In this tutorial we'll see how easy compositing is done in orx and that it requires almost no code at all.
In this simple example, we'll do some basic 2D lighting (no shadows).

Basically, we're going to first render all the lights to an offscreen texture using an additive blend mode.
We'll then use this lightmap texture in the full scene using a multiplying blend mode to simulate light/darkness.

All the files (including config, source, project and binaries) can be found on the Github public Git repository.

Let's now have a look at the source code: src/compositing.cpp.

Here's the InitTextures() function.
That's where we're going to create a texture for our lightmap rendering but also a background and a spotlight texture.
We could have used external bitmaps for those last two but it's a good way of showing how textures can be procedurally generated.
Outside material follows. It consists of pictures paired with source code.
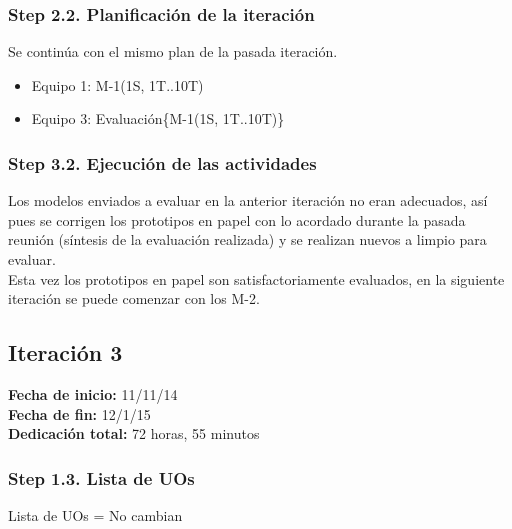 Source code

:\subsubsection{Step 2.2. Planificación de la iteración}
\label{it2:2.2}

Se continúa con el mismo plan de la pasada iteración.

\begin{itemize}
\item Equipo 1: M-1(1S, 1T..10T)
\item Equipo 3: Evaluación\{M-1(1S, 1T..10T)\}
\end{itemize}

\subsubsection{Step 3.2. Ejecución de las actividades}
\label{it2:3.2}

Los modelos enviados a evaluar en la anterior iteración no eran adecuados, así pues se corrigen los prototipos en papel con lo acordado durante la pasada reunión (síntesis de la evaluación realizada) y se realizan nuevos a limpio para evaluar.\\

Esta vez los prototipos en papel son satisfactoriamente evaluados, en la siguiente iteración se puede comenzar con los M-2.\\


\subsection{Iteración 3}
\label{it3}

\begin{flushleft}
\textbf{Fecha de inicio:} 11/11/14\\
\textbf{Fecha de fin:} 12/1/15\\
\textbf{Dedicación total:} 72 horas, 55 minutos\\
\end{flushleft}

\subsubsection{Step 1.3. Lista de UOs}
\label{it3:1.3}

Lista de UOs = No cambian

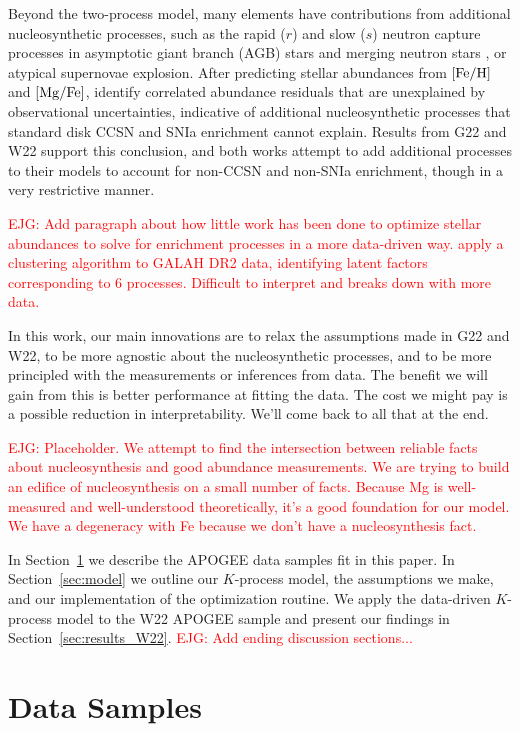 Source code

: \documentclass[modern]{aastex631}
\newcommand{\mgfe}[0]{[{\rm Mg/Fe}]}
\newcommand{\feh}[0]{[{\rm Fe/H}]}
\newcommand{\ejg}[1]{\textcolor{red}{EJG: #1}}
\begin{document}
Beyond the two-process model, many elements have contributions from additional nucleosynthetic processes, such as the rapid ($r$) and slow ($s$) neutron capture processes \citep{arlandini1999, bisterzo2014} in asymptotic giant branch (AGB) stars \citep[e.g.,][]{simmerer2004, karakas2016} and merging neutron stars \citep{kilpatrick2017}, or atypical supernovae explosion. After predicting stellar abundances from $\feh$ and $\mgfe$, \citet{ting2022} identify correlated abundance residuals that are unexplained by observational uncertainties, indicative of additional nucleosynthetic processes that standard disk CCSN and SNIa enrichment cannot explain. Results from G22 and W22 support this conclusion, and both works attempt to add additional processes to their models to account for non-CCSN and non-SNIa enrichment, though in a very restrictive manner.

\ejg{Add paragraph about how little work has been done to optimize stellar abundances to solve for enrichment processes in a more data-driven way. \citet{casey2019} apply a clustering algorithm to GALAH DR2 data, identifying latent factors corresponding to 6 processes. Difficult to interpret and breaks down with more data.}

In this work, our main innovations are to relax the assumptions made in G22 and W22, to be more agnostic about the nucleosynthetic processes, and to be more principled with the measurements or inferences from data. The benefit we will gain from this is better performance at fitting the data.
The cost we might pay is a possible reduction in interpretability.
We'll come back to all that at the end.

\ejg{Placeholder. We attempt to find the intersection between reliable facts about nucleosynthesis and good abundance measurements. We are trying to build an edifice of nucleosynthesis on a small number of facts. Because Mg is well-measured and well-understood theoretically, it's a good foundation for our model. We have a degeneracy with Fe because we don't have a nucleosynthesis fact.}

In Section~\ref{sec:data} we describe the APOGEE data samples fit in this paper. In Section~\ref{sec:model} we outline our $K$-process model, the assumptions we make, and our implementation of the optimization routine. We apply the data-driven $K$-process model to the W22 APOGEE sample and present our findings in Section~\ref{sec:results_W22}. \ejg{Add ending discussion sections...}


\section{Data Samples}\label{sec:data}
\end{document}
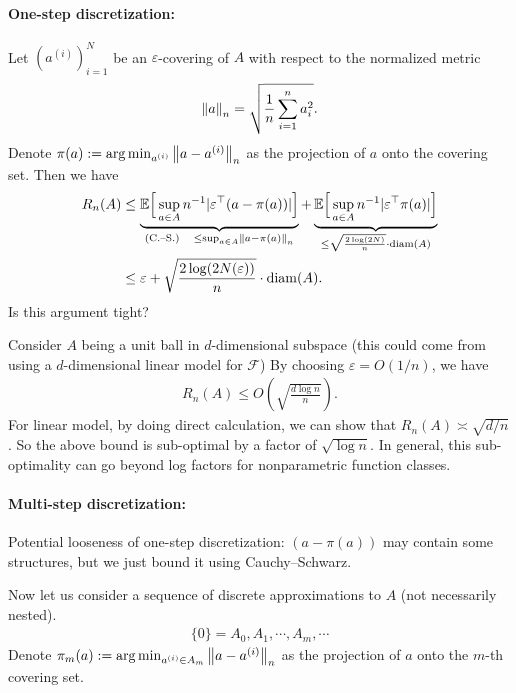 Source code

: \documentclass[11pt,letterpaper]{article}
\numberwithin{theorem}{lecture}
\numberwithin{proposition}{lecture}
\numberwithin{lemma}{lecture}
\numberwithin{claim}{lecture}
\numberwithin{corollary}{lecture}
\numberwithin{definition}{lecture}
\numberwithin{conjecture}{lecture}
\numberwithin{remark}{lecture}
\numberwithin{example}{lecture}
\numberwithin{equation}{lecture}
\begin{document}
\paragraph{One-step discretization:}
Let $(a^{(i)})_{i = 1}^N$ be an $\varepsilon$-covering of $A$ with respect to the normalized metric
\begin{align*}
  \vecnorm{a}{n} = \sqrt{\frac{1}{n} \sum_{i = 1}^n a_i^2}.
\end{align*}
Denote $\pi (a) \mydefn \arg\min_{a^{(i)}} \vecnorm{a - a^{(i)}}{n}$ as the projection of $a$ onto the covering set. Then we have
\begin{align*}
R_n(A) &\leq \underbrace{\Exs \Big[ \sup_{a \in A} n^{-1}|\varepsilon^\top (a - \pi(a))| \Big]}_{(\text{C.--S.})\quad \leq \sup_{a \in A} \vecnorm{a - \pi (a)}{n}} + \underbrace{\Exs \Big[ \sup_{a \in A} n^{-1}|\varepsilon^\top \pi(a)| \Big] }_{\leq \sqrt{\frac{2\log (2 N)}{n}} \cdot \mathrm{diam} (A)}\\
&\leq \varepsilon + \sqrt{\frac{2\log (2 N (\varepsilon))}{n}} \cdot \mathrm{diam} (A).
\end{align*}
Is this argument tight?

Consider $A$ being a unit ball in $d$-dimensional subspace (this could come from using a $d$-dimensional linear model for $\mathcal{F}$) By choosing $\varepsilon = O (1/n)$, we have
\begin{align*}
  R_n (A) \leq O (\sqrt{\frac{d \log n }{ n}}).
\end{align*}
For linear model, by doing direct calculation, we can show that $R_n (A) \asymp \sqrt{d / n}$. So the above bound is sub-optimal by a factor of $\sqrt{\log n}$. In general, this sub-optimality can go beyond log factors for nonparametric function classes.

\paragraph{Multi-step discretization:} Potential looseness of one-step discretization: $(a - \pi (a))$ may contain some structures, but we just bound it using Cauchy--Schwarz.

Now let us consider a sequence of discrete approximations to $A$ (not necessarily nested).
\begin{align*}
  \{0\} = A_0, A_1, \cdots, A_m, \cdots
\end{align*}
Denote $\pi_m (a) \mydefn \arg\min_{a^{(i)} \in A_m} \vecnorm{a - a^{(i)}}{n}$ as the projection of $a$ onto the $m$-th covering set.
\end{document}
First, we create a 256×256 texture and fill it with a XOR pattern.

void InitTextures()
{
  orxU32      u32X, u32Y, u32Size;
  orxFLOAT    fScreenWidth, fScreenHeight, fSpotRadius;
  orxTEXTURE *pstTexture;
  orxBITMAP  *pstBitmap;
  orxU8      *au8Data;
 
  // Gets screen size
  orxDisplay_GetScreenSize(&fScreenWidth, &fScreenHeight);
 
  // Creates background texture
  pstBitmap  = orxDisplay_CreateBitmap(256, 256);
  pstTexture = orxTexture_Create();
  orxTexture_LinkBitmap(pstTexture, pstBitmap, "BackgroundTexture");
 
  // Allocates pixel buffer
  au8Data = (orxU8 *)orxMemory_Allocate(256 * 256 * sizeof(orxRGBA), orxMEMORY_TYPE_VIDEO);
 
  // For all pixels
  for(u32Y = 0; u32Y < 256; u32Y++)
  {
    for(u32X = 0; u32X < 256; u32X++)
    {
      orxU32  u32Index;
      orxU8   u8Value;
 
      // Gets pixel value
      u8Value = (orxU8)(u32X ^ u32Y);
 
      // Gets pixel index
      u32Index = (u32Y * 256 + u32X) * sizeof(orxRGBA);
 
      // Stores pixel channels
      au8Data[u32Index]     =
      au8Data[u32Index + 1] =
      au8Data[u32Index + 2] = u8Value;
      au8Data[u32Index + 3] = 0xFF;
    }
  }
 
  // Updates bitmap content
  orxDisplay_SetBitmapData(pstBitmap, au8Data, 256 * 256 * sizeof(orxRGBA));
 
  // Frees pixel buffer
  orxMemory_Free(au8Data);

Now here's the important bit we'd have to do even if we were to use external bitmaps for our background and spot light textures: the lightmap texture creation.

As you can see it's pretty straightforward: we create a bitmap of the same size than our display, create an empty texture and then bind them together with the name LightMapTexture.
That's the name we're going to use in config to reference this texture.

  // Creates lightmap texture
  pstBitmap   = orxDisplay_CreateBitmap(orxF2U(fScreenWidth), orxF2U(fScreenHeight));
  pstTexture  = orxTexture_Create();
  orxTexture_LinkBitmap(pstTexture, pstBitmap, "LightMapTexture");

Let's now create a texture for our spotlight, a simple white circle with soft edges will do the trick.
Actually all the pixels are white and we only vary the opacity (ie. the alpha value).
When a texture is rendered with an additive blend mode, it's the alpha value of a pixel that will determine how much of its color will be added to the background pixel.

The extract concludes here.